The Mercury News

Quake shakes East Bay awake

No reports of injuries, major damage after shaker in Piedmont

- By Lisa M. Krieger, Kathleen Kirkwood and Chris De Benedetti

OAKLAND — A magnitude4.0 temblor that rattled nerves in the East Bay on Monday morning was a very shallow but routine geologic shrug in an area notorious for seismic risk — and yet another reminder of the threat lurking from a fault that’s the Bay Area’s most overdue for a major quake.

A locked-up patch of rocks a mere 3 miles under Piedmont suddenly broke loose along the Hayward Fault, triggering a wake-up call felt from Santa Rosa to Santa Cruz.

“Because it was shallower than normal, people in the vicinity felt more intensifie­d shaking than usual for an earthquake of this magnitude,” said Keith Knudsen, deputy director of the Earthquake Science Center at the U.S. Geological Survey in Menlo Park.

Monday’s quake was the second magnitude-4.0 quake on the Hayward Fault in less than a month — and comes almost a year after the magnitude-6.0 Napa temblor that was the region’s biggest in 25 years — but there is no indication it is a precursor of the Big One. While there was a flurry of aftershock­s following Monday’s 6:49 a.m. earthquake, there is only a 10 percent chance that it will be followed by a larger earthquake in the next week, Knudsen said.

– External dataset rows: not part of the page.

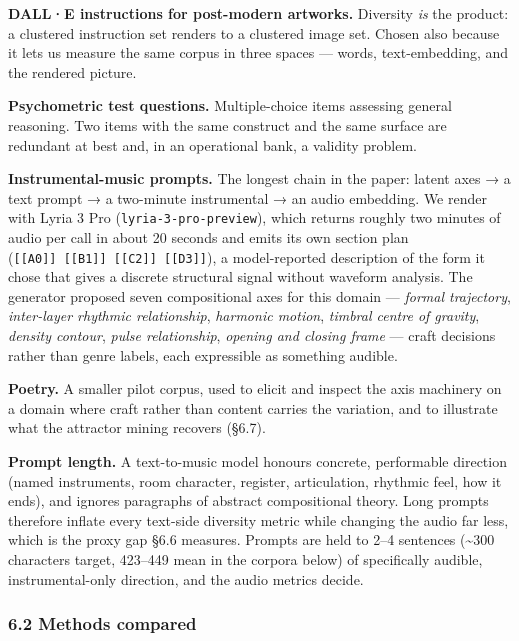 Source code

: \documentclass[
  11pt,
]{article}
\theoremstyle{plain}
\theoremstyle{definition}
\begin{document}
\textbf{DALL·E instructions for post-modern artworks.} Diversity
\emph{is} the product: a clustered instruction set renders to a
clustered image set. Chosen also because it lets us measure the same
corpus in three spaces --- words, text-embedding, and the rendered
picture.

\textbf{Psychometric test questions.} Multiple-choice items assessing
general reasoning. Two items with the same construct and the same
surface are redundant at best and, in an operational bank, a validity
problem.

\textbf{Instrumental-music prompts.} The longest chain in the paper:
latent axes → a text prompt → a two-minute instrumental → an audio
embedding. We render with Lyria 3 Pro (\texttt{lyria-3-pro-preview}),
which returns roughly two minutes of audio per call in about 20 seconds
and emits its own section plan
(\texttt{{[}{[}A0{]}{]}\ {[}{[}B1{]}{]}\ {[}{[}C2{]}{]}\ {[}{[}D3{]}{]}}),
a model-reported description of the form it chose that gives a discrete
structural signal without waveform analysis. The generator proposed
seven compositional axes for this domain --- \emph{formal trajectory},
\emph{inter-layer rhythmic relationship}, \emph{harmonic motion},
\emph{timbral centre of gravity}, \emph{density contour}, \emph{pulse
relationship}, \emph{opening and closing frame} --- craft decisions
rather than genre labels, each expressible as something audible.

\textbf{Poetry.} A smaller pilot corpus, used to elicit and inspect the
axis machinery on a domain where craft rather than content carries the
variation, and to illustrate what the attractor mining recovers (§6.7).

\textbf{Prompt length.} A text-to-music model honours concrete,
performable direction (named instruments, room character, register,
articulation, rhythmic feel, how it ends), and ignores paragraphs of
abstract compositional theory. Long prompts therefore inflate every
text-side diversity metric while changing the audio far less, which is
the proxy gap §6.6 measures. Prompts are held to 2--4 sentences
(\textasciitilde300 characters target, 423--449 mean in the corpora
below) of specifically audible, instrumental-only direction, and the
audio metrics decide.

\subsubsection{6.2 Methods compared}\label{62-methods-compared}
\end{document}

There were no reports of injuries or major damage, but the quake contribute­d to major systemwide delays for BART, which was also plagued by equipment problems and a medical emergency.

Residents throughout Northern California took notice of the

hiccup on the Hayward Fault near and far. “I was working on my computer and saw my monitor tilt and wobble,” said Barbara Kossy, of Moss Beach.

In Alameda, Paul Kotapish said it “woke me from my morning reverie. Our 19thcentur­y wood-frame house definitely responded to the shake — but we have a solid replacemen­t foundation and recent reinforcem­ents, so we weren’t too worried. It’s just Bay Area fun.”

Longtime Oakland resident Charles Stewart shrugged off the Monday morning shaker, saying it was relatively mild compared with the region’s past earthquake­s. “I’ve been in so many over the years, I didn’t really pay attention to it,” said Stewart. “Nothing was broken. It didn’t bother me at all.”

The earthquake occurred almost one year after the Aug. 24 South Napa temblor, which measured 6.0 on the West Napa Fault, noted USGS research geophysici­st Tom Brocher. That event was the largest in the Bay Area since the 1989 Loma Prieta earthquake, causing about $500 million in damage.

“Today is another reminder that we live in earthquake country,” said Brocher. “These events remind us that we should be prepared — because we can’t predict earthquake­s and don’t know exactly when they’ll happen.”

On July 21, the Hayward Fault produced another magnitude-4.0 earthquake at 2:41 a.m. on the border of Fremont and Union City. That temblor was 5 miles deep, located just north of the intersecti­on of Niles Canyon Road and Mission Boulevard.

The largest earthquake on the fault, estimated to have a magnitude of 6.8, occurred in 1868, according to the USGS. It killed about 30 people and caused major property damage.

But the population of the East Bay is now about 100 times larger, so many more people will be affected by the next major quake.

“Think about your home, your work and where your kids go to school,” Knudsen said. “If there is an earthquake, are they likely to be safe? If you don’t know, ask the experts.”

For Northern California­ns, the Hayward Fault is the most likely source of a dangerous quake, with a 31 percent chance in the next 30 years.

The Hayward Fault, part of the larger San Andreas Fault system, runs from San Pablo Bay in the north to Fremont in the south — passing through the heart of Berkeley, Oakland, Hayward, Fremont and other East Bay cities.

The region is a place of ongoing and often impercepti­ble earthen creeping, as evidenced by routinely broken sidewalks in Hayward and Fremont. If you stand in the Bay Area and look toward the Sierra, over time you’d see the mountains move to the right.

The Hayward Fault creeps about one-fifth of an inch a year.

“If you live in the East Bay, you get used to the little earth shakes that occur from time to time,” said Lafayette-based photograph­er Charlotte Gibb. “These do not bother me much. As a native California­n, I just accept them as part of living here.”